* Exercise requirements:
Begin at the line below that holds "01:47:53 21. Form" and end at the line that holds "- Started guidelines section", transcribing each line exactly and skipping any picture.

[Items listed in a dataset]
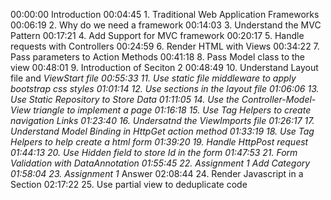 
00:00:00 Introduction
00:04:45 1. Traditional Web Application Frameworks
00:06:19 2. Why do we need a framework
00:14:03 3. Understand the MVC Pattern
00:17:21 4. Add Support for MVC framework
00:20:17 5. Handle requests with Controllers
00:24:59 6. Render HTML with Views
00:34:22 7. Pass parameters to Action Methods
00:41:18 8. Pass Model class to the view
00:48:01 9. Introduction of Seciton 2
00:48:49 10. Understand Layout file and _ViewStart file
00:55:33 11. Use static file middleware to apply bootstrap css styles
01:01:14 12. Use sections in the layout file
01:06:06 13. Use Static Repository to Store Data
01:11:05 14.  Use the Controller-Model-View triangle to implement a page
01:16:18 15. Use Tag Helpers to create navigation Links
01:23:40 16. Undersatnd the _ViewImports file
01:26:17 17. Understand Model Binding in HttpGet action method
01:33:19 18. Use Tag Helpers to help create a html form
01:39:20 19. Handle HttpPost request
01:44:13 20. Use Hidden field to store Id in the form
01:47:53 21. Form Validation with DataAnnotation
01:55:45 22. Assignment 1_ Add Category
01:58:04 23. Assignment 1_ Answer
02:08:44 24. Render Javascript in a Section
02:17:22 25. Use partial view to deduplicate code

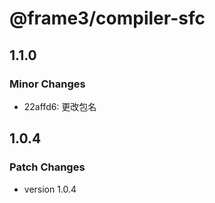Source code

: # @frame3/compiler-sfc

## 1.1.0

### Minor Changes

- 22affd6: 更改包名

## 1.0.4

### Patch Changes

- version 1.0.4

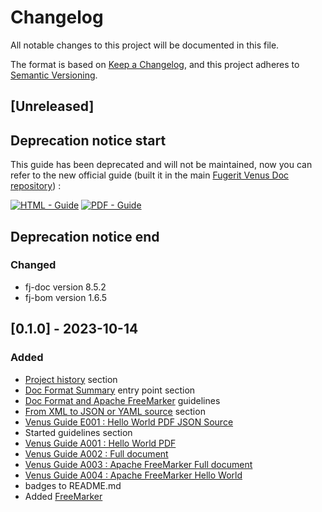 # Changelog

All notable changes to this project will be documented in this file.

The format is based on [Keep a Changelog](https://keepachangelog.com/en/1.1.0/),
and this project adheres to [Semantic Versioning](https://semver.org/spec/v2.0.0.html).

## [Unreleased]

## Deprecation notice start

This guide has been deprecated and will not be maintained, now you can refer to the new official guide
(built it in the main [Fugerit Venus Doc repository](https://github.com/fugerit-org/fj-doc)) :

[![HTML - Guide](https://img.shields.io/badge/HTML-Guide-blue?style=for-the-badge)](https://venusdocs.fugerit.org/guide/ "Go to project HTML documentation")
[![PDF - Guide](https://img.shields.io/badge/PDF-Guide-red?style=for-the-badge)](https://venusdocs.fugerit.org/guide/fj-doc-guide.pdf "Go to project PDF documentation")

## Deprecation notice end

### Changed

- fj-doc version 8.5.2
- fj-bom version 1.6.5

## [0.1.0] - 2023-10-14

### Added

- [Project history](src/docs/common/history.md) section
- [Doc Format Summary](src/docs/common/doc_format_summary.md) entry point section
- [Doc Format and Apache FreeMarker](src/docs/common/doc_format_freemarker.md) guidelines
- [From XML to JSON or YAML source](src/docs/common/doc_from_xml_to_json_or_yaml.md) section
- [Venus Guide E001 : Hello World PDF JSON Source](fj-doc-guides-E001-hello-world-pdf-json-source/README.md)
- Started guidelines section
- [Venus Guide A001 : Hello World PDF](fj-doc-guides-A001-hello-world-pdf/README.md)
- [Venus Guide A002 : Full document](fj-doc-guides-A002-full-document/README.md)
- [Venus Guide A003 : Apache FreeMarker Full document](fj-doc-guides-A003-full-document-freemarker/README.md)
- [Venus Guide A004 : Apache FreeMarker Hello World](fj-doc-guides-A004-freemarker-hello-world/README.md)
- badges to README.md
- Added [FreeMarker](fj-doc-guides-A003-full-document-freemarker/README.md)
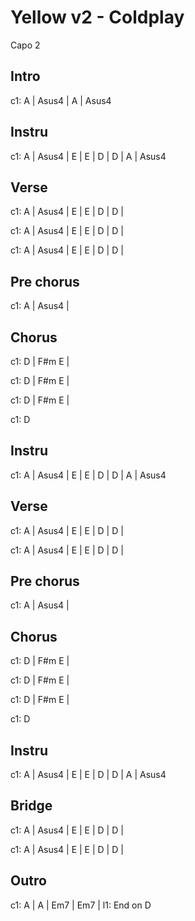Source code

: ---
---

# Yellow v2 - Coldplay

Capo 2


## Intro

c1: A | Asus4  | A  | Asus4

## Instru
c1: A | Asus4  | E | E  | D | D | A | Asus4

## Verse 
c1: A | Asus4  | E | E  | D | D |

c1: A | Asus4  | E | E  | D | D |

c1: A | Asus4  | E | E  | D | D |

## Pre chorus
c1: A | Asus4  |

## Chorus
c1: D  |  F#m E |

c1: D  |  F#m E |

c1: D  |  F#m E |

c1: D

## Instru
c1: A | Asus4  | E | E  | D | D | A | Asus4


## Verse 
c1: A | Asus4  | E | E  | D | D |

c1: A | Asus4  | E | E  | D | D |

## Pre chorus
c1: A | Asus4  |

## Chorus
c1: D  |  F#m E |

c1: D  |  F#m E |

c1: D  |  F#m E |

c1: D

## Instru
c1: A | Asus4  | E | E  | D | D | A | Asus4


## Bridge
c1:  A | Asus4  | E | E  | D | D |

c1:  A | Asus4  | E | E  | D | D |

## Outro
c1: A | A | Em7 | Em7 | 
l1: End on D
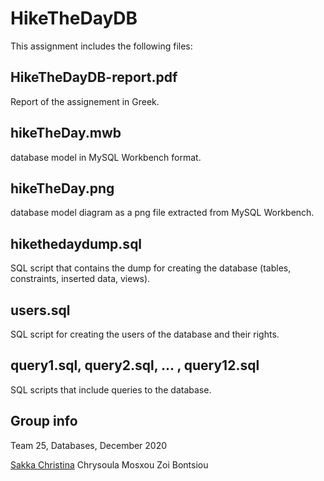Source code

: # HikeTheDayDB
This assignment includes the following files:

## HikeTheDayDB-report.pdf
Report of the assignement in Greek.

## hikeTheDay.mwb
database model in MySQL Workbench format.

## hikeTheDay.png
database model diagram as a png file extracted from MySQL Workbench.

## hikethedaydump.sql
SQL script that contains the dump for creating the database (tables, constraints, inserted data, views).

## users.sql
SQL script for creating the users of the database and their rights.

## query1.sql, query2.sql, ... , query12.sql 
SQL scripts that include queries to the database.

## Group info
Team 25, Databases, December 2020

[Sakka Christina](https://github.com/ChristinaS15)
Chrysoula Mosxou
Zoi Bontsiou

* Exercise answer:
01:47:53 21. Form Validation with DataAnnotation
01:55:45 22. Assignment 1_ Add Category
01:58:04 23. Assignment 1_ Answer
02:08:44 24. Render Javascript in a Section
02:17:22 25. Use partial view to deduplicate code

Source code

: # @frame3/compiler-sfc

## 1.1.0

### Minor Changes

- 22affd6: 更改包名

## 1.0.4

### Patch Changes

- version 1.0.4

 # Changelog

All notable changes to this project will be documented in this file.

The format is based on [Keep a Changelog](https://keepachangelog.com/en/1.1.0/),
and this project adheres to [Semantic Versioning](https://semver.org/spec/v2.0.0.html).

## [Unreleased]

## Deprecation notice start

This guide has been deprecated and will not be maintained, now you can refer to the new official guide
(built it in the main [Fugerit Venus Doc repository](https://github.com/fugerit-org/fj-doc)) :

[![HTML - Guide](https://img.shields.io/badge/HTML-Guide-blue?style=for-the-badge)](https://venusdocs.fugerit.org/guide/ "Go to project HTML documentation")
[![PDF - Guide](https://img.shields.io/badge/PDF-Guide-red?style=for-the-badge)](https://venusdocs.fugerit.org/guide/fj-doc-guide.pdf "Go to project PDF documentation")

## Deprecation notice end

### Changed

- fj-doc version 8.5.2
- fj-bom version 1.6.5

## [0.1.0] - 2023-10-14

### Added

- [Project history](src/docs/common/history.md) section
- [Doc Format Summary](src/docs/common/doc_format_summary.md) entry point section
- [Doc Format and Apache FreeMarker](src/docs/common/doc_format_freemarker.md) guidelines
- [From XML to JSON or YAML source](src/docs/common/doc_from_xml_to_json_or_yaml.md) section
- [Venus Guide E001 : Hello World PDF JSON Source](fj-doc-guides-E001-hello-world-pdf-json-source/README.md)
- Started guidelines section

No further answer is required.